43話 思いつきの提案
次話は17時10分投稿予定です
「ヨカッタネ……許してもらえて……」
イルミは優しく悪霊に語りかける。
「いやー、ホントですよー、まさか許してもらえるとは思わなかったー。あなたたちって心が広いんですねー」
悪霊は揉み手をしながらにこやかな笑顔で僕たちを見上げる。
「でしょ〜、わたしのこころは宇宙よりひろいっ! やさしく、かわいく、あたま良く! ねね、シオンくんも、そ〜おもうでしょ」
「え、あ、うん……そ、そうだね……」
頭良いは同意出来なかったが、それ言うとうるさそうなので、とりあえず同意しておく。
「それでは、約束どおり、おれはこれでおいとましますんでー、さよならー」
悪霊は約束どおりにこの家を去ろうとする。ん……? ちょっと待て……。
「ところで、どこに行こうとしてるんだ?」
「ええ、どっかその辺の不幸そうな家に取り憑こうかと……」
「な、なんだって!? 冗談じゃない! 僕たちのせいで誰かが不幸になる状況とか、クソ面白くないな! えーと、ちょっと待ってて!」
「あっ、はい……」
僕は悪霊をひとまず引き留め、家の購入の手続きをしに山田さんのところへ戻る。
「ど、どうなりました……松武さん?」
「この家を買うことに決めたので、手続きをお願いします。

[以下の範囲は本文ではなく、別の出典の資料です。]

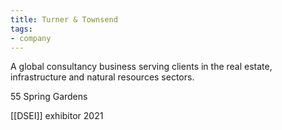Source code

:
 ```yaml
---
title: Turner & Townsend
tags:
- company
---
```

A global consultancy business serving clients in the real estate, infrastructure and natural resources sectors.

55 Spring Gardens

[[DSEI]] exhibitor 2021
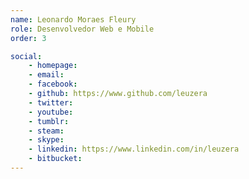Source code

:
 ```yaml
---
name: Leonardo Moraes Fleury
role: Desenvolvedor Web e Mobile
order: 3

social:
    - homepage:
    - email:
    - facebook:
    - github: https://www.github.com/leuzera
    - twitter:
    - youtube:
    - tumblr:
    - steam:
    - skype:
    - linkedin: https://www.linkedin.com/in/leuzera
    - bitbucket:
---
```

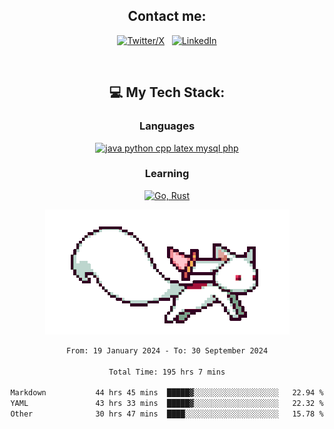 

<div align="center">

## Contact me:

[![Twitter/X](https://skillicons.dev/icons?i=twitter)](https://twitter.com/erikskopp) &nbsp;
[![LinkedIn](https://skillicons.dev/icons?i=linkedin)](www.linkedin.com/in/erik-skopp) 

<div align="center">
<br>

## 💻 My Tech Stack:

### Languages

[![java python cpp latex mysql php](https://skillicons.dev/icons?i=java,python,cpp,latex,mysql,php)](https://skillicons.dev)

### Learning

[![Go, Rust](https://skillicons.dev/icons?i=go,rust)](https://skillicons.dev)

<center>

<img src="kyubey.gif" alt="Alt-Text" title="" >

</center>


<!--START_SECTION:waka-->

```txt
From: 19 January 2024 - To: 30 September 2024

Total Time: 195 hrs 7 mins

Markdown           44 hrs 45 mins  █████▓░░░░░░░░░░░░░░░░░░░   22.94 %
YAML               43 hrs 33 mins  █████▓░░░░░░░░░░░░░░░░░░░   22.32 %
Other              30 hrs 47 mins  ████░░░░░░░░░░░░░░░░░░░░░   15.78 %
```

<!--END_SECTION:waka-->
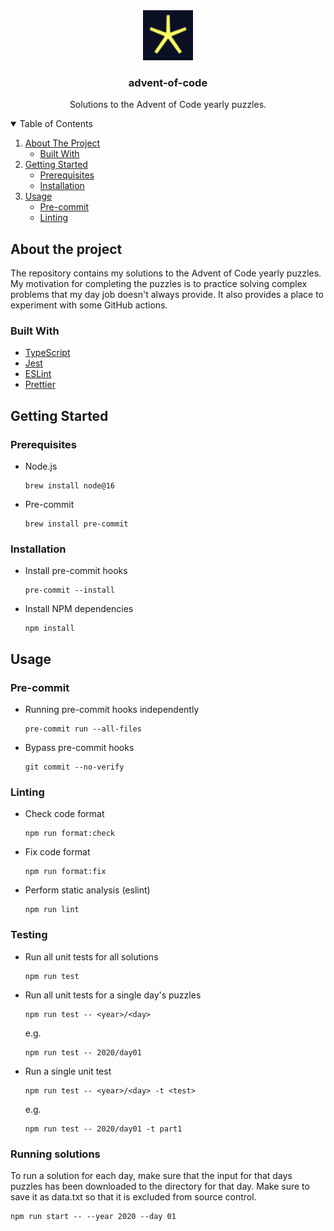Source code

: <div align="center">
  <a href="https://github.com/ben-cart3r/advent-of-code-2020">
    <img src="docs/aoc.png" alt="advent-of-code-logo" width="80" height="80">
  </a>

  <h3 align="center">advent-of-code</h3>

  <p align="center">
    Solutions to the Advent of Code yearly puzzles.
    <br />
  </p>
</div>

<details open>
  <summary>Table of Contents</summary>
  <ol>
    <li>
      <a href="#about-the-project">About The Project</a>
      <ul>
        <li><a href="#built-with">Built With</a></li>
      </ul>
    </li>
    <li>
      <a href="#getting-started">Getting Started</a>
      <ul>
        <li><a href="#prerequisites">Prerequisites</a></li>
        <li><a href="#installation">Installation</a></li>
      </ul>
    </li>
    <li>
      <a href="#usage">Usage</a>
      <ul>
        <li><a href="#pre-commit">Pre-commit</a></li>
        <li><a href="#linting">Linting</a></li>
      </ul>
    </li>
  </ol>
</details>

## About the project

The repository contains my solutions to the Advent of Code yearly puzzles. My motivation for completing the puzzles is to practice solving complex problems that my day job doesn't always provide. It also provides a place to experiment with some GitHub actions.

### Built With

-   [TypeScript](https://www.typescriptlang.org/)
-   [Jest](https://jestjs.io/)
-   [ESLint](https://eslint.org/)
-   [Prettier](https://prettier.io/)

## Getting Started

### Prerequisites

-   Node.js

    ```shell
    brew install node@16
    ```

-   Pre-commit

    ```shell
    brew install pre-commit
    ```

### Installation

-   Install pre-commit hooks

    ```shell
    pre-commit --install
    ```

-   Install NPM dependencies

    ```shell
    npm install
    ```

## Usage

### Pre-commit

-   Running pre-commit hooks independently

    ```shell
    pre-commit run --all-files
    ```

-   Bypass pre-commit hooks

    ```
    git commit --no-verify
    ```

### Linting

-   Check code format

    ```shell
    npm run format:check
    ```

-   Fix code format

    ```shell
    npm run format:fix
    ```

-   Perform static analysis (eslint)

    ```shell
    npm run lint
    ```

### Testing

-   Run all unit tests for all solutions

    ```shell
    npm run test
    ```

-   Run all unit tests for a single day's puzzles

    ```shell
    npm run test -- <year>/<day>
    ```

    e.g.

    ```shell
    npm run test -- 2020/day01
    ```

-   Run a single unit test

    ```
    npm run test -- <year>/<day> -t <test>
    ```

    e.g.

    ```shell
    npm run test -- 2020/day01 -t part1
    ```

### Running solutions

To run a solution for each day, make sure that the input for that days puzzles has been downloaded to the directory for that day. Make sure to save it as data.txt so that it is excluded from source control.

```shell
npm run start -- --year 2020 --day 01
```
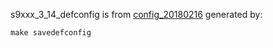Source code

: s9xxx_3_14_defconfig is from [config_20180216](https://github.com/150balbes/Amlogic_s905-kernel/blob/f29b82a2598b69b52764a51876685a7a079a36c6/config_20180216)
generated by:

```
make savedefconfig
```


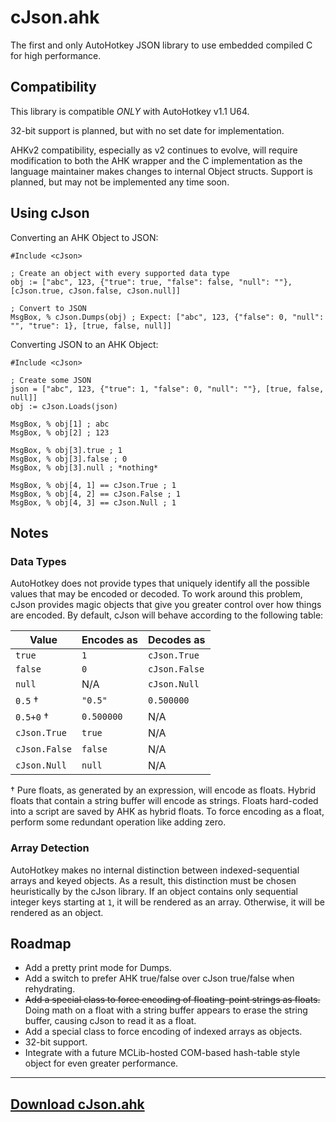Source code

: 
# cJson.ahk

The first and only AutoHotkey JSON library to use embedded compiled C for high
performance.

## Compatibility

This library is compatible *ONLY* with AutoHotkey v1.1 U64.

32-bit support is planned, but with no set date for implementation.

AHKv2 compatibility, especially as v2 continues to evolve, will require
modification to both the AHK wrapper and the C implementation as the language
maintainer makes changes to internal Object structs. Support is planned, but
may not be implemented any time soon.

## Using cJson

Converting an AHK Object to JSON:

```ahk
#Include <cJson>

; Create an object with every supported data type
obj := ["abc", 123, {"true": true, "false": false, "null": ""}, [cJson.true, cJson.false, cJson.null]]

; Convert to JSON
MsgBox, % cJson.Dumps(obj) ; Expect: ["abc", 123, {"false": 0, "null": "", "true": 1}, [true, false, null]]
```

Converting JSON to an AHK Object:

```ahk
#Include <cJson>

; Create some JSON
json = ["abc", 123, {"true": 1, "false": 0, "null": ""}, [true, false, null]]
obj := cJson.Loads(json)

MsgBox, % obj[1] ; abc
MsgBox, % obj[2] ; 123

MsgBox, % obj[3].true ; 1
MsgBox, % obj[3].false ; 0
MsgBox, % obj[3].null ; *nothing*

MsgBox, % obj[4, 1] == cJson.True ; 1
MsgBox, % obj[4, 2] == cJson.False ; 1
MsgBox, % obj[4, 3] == cJson.Null ; 1
```

## Notes

### Data Types

AutoHotkey does not provide types that uniquely identify all the possible values
that may be encoded or decoded. To work around this problem, cJson provides
magic objects that give you greater control over how things are encoded. By
default, cJson will behave according to the following table:

| Value         | Encodes as | Decodes as    |
|---------------|------------|---------------|
| `true`        | `1`        | `cJson.True`  |
| `false`       | `0`        | `cJson.False` |
| `null`        | N/A        | `cJson.Null`  |
| `0.5` †       | `"0.5"`    | `0.500000`    |
| `0.5+0` †     | `0.500000` | N/A           |
| `cJson.True`  | `true`     | N/A           |
| `cJson.False` | `false`    | N/A           |
| `cJson.Null`  | `null`     | N/A           |

† Pure floats, as generated by an expression, will encode as floats. Hybrid
  floats that contain a string buffer will encode as strings. Floats hard-coded
  into a script are saved by AHK as hybrid floats. To force encoding as a float,
  perform some redundant operation like adding zero.

### Array Detection

AutoHotkey makes no internal distinction between indexed-sequential arrays and
keyed objects. As a result, this distinction must be chosen heuristically by the
cJson library. If an object contains only sequential integer keys starting at
`1`, it will be rendered as an array. Otherwise, it will be rendered as an
object.

## Roadmap

* Add a pretty print mode for Dumps.
* Add a switch to prefer AHK true/false over cJson true/false when rehydrating.
* ~~Add a special class to force encoding of floating-point strings as floats.~~
  Doing math on a float with a string buffer appears to erase the string buffer,
  causing cJson to read it as a float.
* Add a special class to force encoding of indexed arrays as objects.
* 32-bit support.
* Integrate with a future MCLib-hosted COM-based hash-table style object for
  even greater performance.

---

## [Download cJson.ahk](https://github.com/G33kDude/cJson.ahk/releases)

えっと、1000万です」
僕は札束を取り出し、山田さんに手渡す。
「おお! 買っていただけるんですか? しかも現金払いとは、なんと気前の良い! いや、本当に助かりました。後の手続きは、こちらで済ましておきますので、この家は自由にお使いください」
「うん、お願いします」
山田さんは笑顔で立ち去り、残りの手続きをしてくれることとなった。よし、イルミとローザのところに戻ろう。僕は踵を返し、家の中へと戻る。
「ア、オカエリ、シオン、ドウダッタ……?」
「ああ、もうこの家は僕たちの物だよ。好きに使って良いってさ」
「オオ、ヤッタネ……!」
イルミはガッツポーズで喜びを表現する。心なしか水色のツーサイドアップの揺れが激しい気がする。あまりの嬉しさで揺れてるのかな?
「こんな良い家がきょうからわたしたちのものになるなんて、うれしい! イエーイ、やったね。ほら、家なだけに」
「く……くっだらねえ……」
ローザは家とイエーイをかけたダジャレを言いながらアホ毛を揺らし羽根をパタつかせはしゃいでいる。
あまりのくだらなさに僕は思わずツッコミを漏らしてしまった。ちなみに悪霊は僕たちを眺めながらうろうろしている。
「なにいってんのシオンくん、わたしのギャグは宇宙一! 神様や悪魔もわらいだす! わかった〜?」
「げっ! ツッコミに絡んできたし! わ、分かったよ、君が宇宙一!」
他愛もないやりとりをしばらく続け、きりの良いところで僕は悪霊に話を切り出す。
「ところで、悪霊にとっての家の代わりになるものってなんだい?」
「へ、おれにとっての家ですか? そーですね、霊的な力の強い石の祀られた祠とかがあれば……」
霊的に強い石ねえ……ダンジョンで手に入れた石でちょうど良いのはあったりするのかな? 僕は何となくグレート・アトラクターを発動させ、内部を調べる。
「あれ? これは……?」
それは、なんとレインボウ・ストーンだった。ブローカーに売却する際、どうやら売り忘れていたんだろう。
「おおー! なんですか、これ!? なんと心地良い波動の石! こんなのは見たことありません! ああー、癒されるー」
悪霊はホッコリとした表情で気持ちよさそうにしている。
「そ、その石で良いんだな。よし、さっそく庭に祠を建ててもら……いや、なんなら僕たちで作ってしまおうか?」
その方が早いような気がする。よし、イルミとローザにも聞いてみよう。
「シオン……良いの……?」
「え? うん、僕は良いと思うんだけど」
むしろイルミは乗り気なのだろうか? 僕に聞き返してきたくらいだし。
「わたしもさんせい! まっててね、悪霊ちゃん、わたしたちが立派なほこらをつくって、あげるから」
「あげるとか言ってるよ、この子! なんて恩着せがましいんだ!」
ローザは悪霊の頭をポンポン撫でながら恩を着せようとしている。僕はまたもやツッコミを入れる。
「ほ、祠を作ってくれるんですか……?」
悪霊は手を組んだまま唖然としていた。